Post Penguin 2.0 (4) Link Building – What Links Will Work?

Post Penguin 2.0 Link Building

The following post discusses what links might still pass value when the Penguin 2.0 update hits the SERPS (or Penguin 4 as some have dubbed this update).

Google is a system that is still unofficially in Beta albeit, perhaps coming properly of age soon when it finally tunes its algorithm to show the fairest results. In 10 years time we will look back and laugh (or cry) at how a private business could get away with controlling the Worlds internet with an incomplete algorithm.

The PageRank aspect of the algorithm is admittedly well intentioned and is based on the offline citations model used by academics and writers.

There is talk in high places about this model being used strictly by Google in the near future.
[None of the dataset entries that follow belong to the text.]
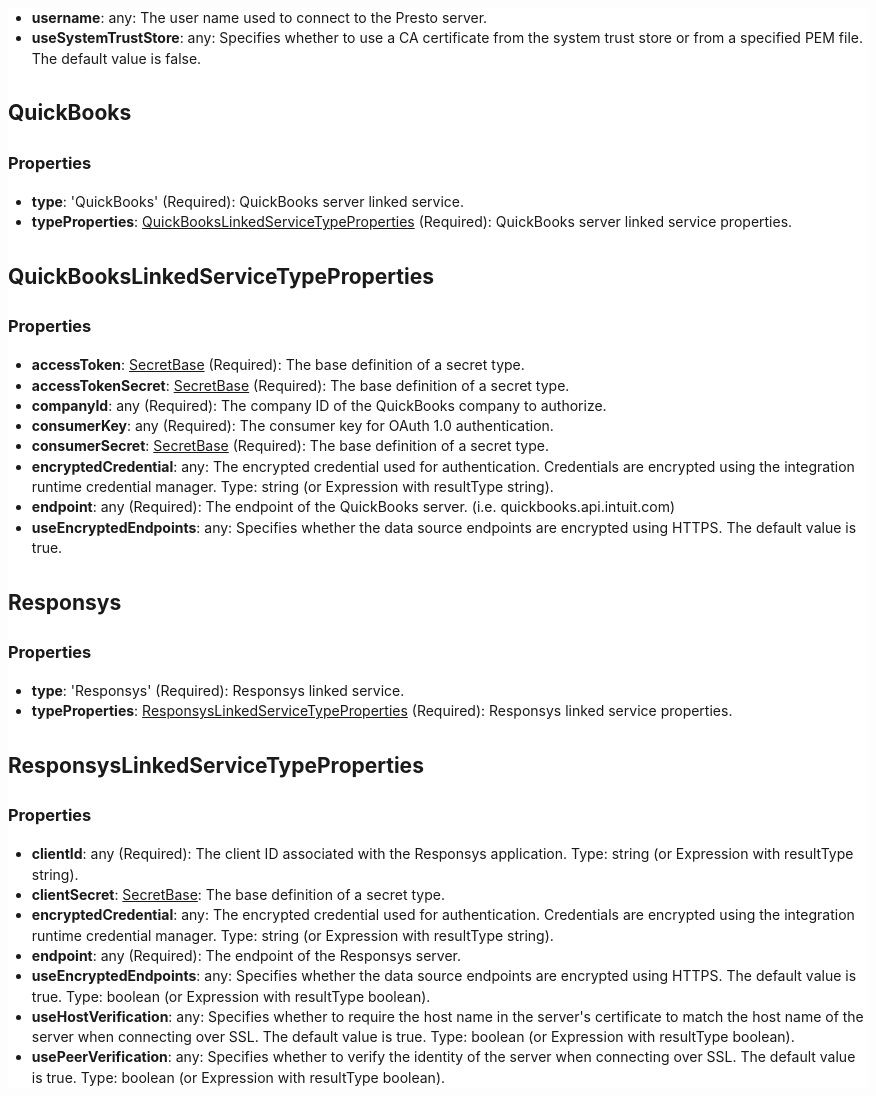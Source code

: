 * **username**: any: The user name used to connect to the Presto server.
* **useSystemTrustStore**: any: Specifies whether to use a CA certificate from the system trust store or from a specified PEM file. The default value is false.

## QuickBooks
### Properties
* **type**: 'QuickBooks' (Required): QuickBooks server linked service.
* **typeProperties**: [QuickBooksLinkedServiceTypeProperties](#quickbookslinkedservicetypeproperties) (Required): QuickBooks server linked service properties.

## QuickBooksLinkedServiceTypeProperties
### Properties
* **accessToken**: [SecretBase](#secretbase) (Required): The base definition of a secret type.
* **accessTokenSecret**: [SecretBase](#secretbase) (Required): The base definition of a secret type.
* **companyId**: any (Required): The company ID of the QuickBooks company to authorize.
* **consumerKey**: any (Required): The consumer key for OAuth 1.0 authentication.
* **consumerSecret**: [SecretBase](#secretbase) (Required): The base definition of a secret type.
* **encryptedCredential**: any: The encrypted credential used for authentication. Credentials are encrypted using the integration runtime credential manager. Type: string (or Expression with resultType string).
* **endpoint**: any (Required): The endpoint of the QuickBooks server. (i.e. quickbooks.api.intuit.com)
* **useEncryptedEndpoints**: any: Specifies whether the data source endpoints are encrypted using HTTPS. The default value is true.

## Responsys
### Properties
* **type**: 'Responsys' (Required): Responsys linked service.
* **typeProperties**: [ResponsysLinkedServiceTypeProperties](#responsyslinkedservicetypeproperties) (Required): Responsys linked service properties.

## ResponsysLinkedServiceTypeProperties
### Properties
* **clientId**: any (Required): The client ID associated with the Responsys application. Type: string (or Expression with resultType string).
* **clientSecret**: [SecretBase](#secretbase): The base definition of a secret type.
* **encryptedCredential**: any: The encrypted credential used for authentication. Credentials are encrypted using the integration runtime credential manager. Type: string (or Expression with resultType string).
* **endpoint**: any (Required): The endpoint of the Responsys server.
* **useEncryptedEndpoints**: any: Specifies whether the data source endpoints are encrypted using HTTPS. The default value is true. Type: boolean (or Expression with resultType boolean).
* **useHostVerification**: any: Specifies whether to require the host name in the server's certificate to match the host name of the server when connecting over SSL. The default value is true. Type: boolean (or Expression with resultType boolean).
* **usePeerVerification**: any: Specifies whether to verify the identity of the server when connecting over SSL. The default value is true. Type: boolean (or Expression with resultType boolean).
In this post I’m going to explore why dialling up the algorithm to ensure all links adhere to this model could be a disaster for Google and what links I think Penguin 2.0 will reward but first I want to look at how things stand now.

Google left the door open…but it’s closing fast

Many people in the SEO world talk about links being classed as votes from one page to another but what does that really mean and do Google really see links like that too?

Let’s look at how easy it was to game Google just a year or so ago (and I’m sure some Black Hatters will still say that is the case now). By taking a piece of content and spinning it into a thousand unique but often less legible versions and then submitting to multiple article directories, blog networks and other sources you could get a page ranked in many verticals. Other factors required included relevant anchor text and a spattering of related keywords in titles and body copy and for many verticals as long as the site matched up in other areas (too many factors to list) it was job done.

What does that say about the effectiveness of the pre 2012 PageRank algorithm as a voting system? It says that although all links weren’t equal any link was counted as a vote regardless of where it came from; hence the reason it was so easy to game – link volume and keyword rich anchor text all the way!

At this point are you starting to see how irresponsible Google could be regarded when it comes to looking after the interests of web sites that play fair?

Fortunately things have been changing and fast. Since Penguin 1.0 (April 2012) in order for a link to pass value to another page on another site the quality parameters have changed . Certainly there have been unnatural link warnings flying about so Google now demonstrates that it recognises crap links and blog networks. This has prompted mass tidying up of link profiles and blog network exoduses (understandably).

However, here’s an argument that says that Google might not have got link quality quite nailed quite yet; many SEO’s talk about the percentage of anchor text that is causing a penalty to be triggered  (for example at 60%). If this is true then it shows that even the much feared quality focused Penguin was or is flawed, and why? Because how about if we had 54% dodgy anchor text, does that mean my pile of directory links with keyword anchor text are all ok? In some cases you would still get the message of link death as the 60% isn’t a fixed cut off point but still it begs the question.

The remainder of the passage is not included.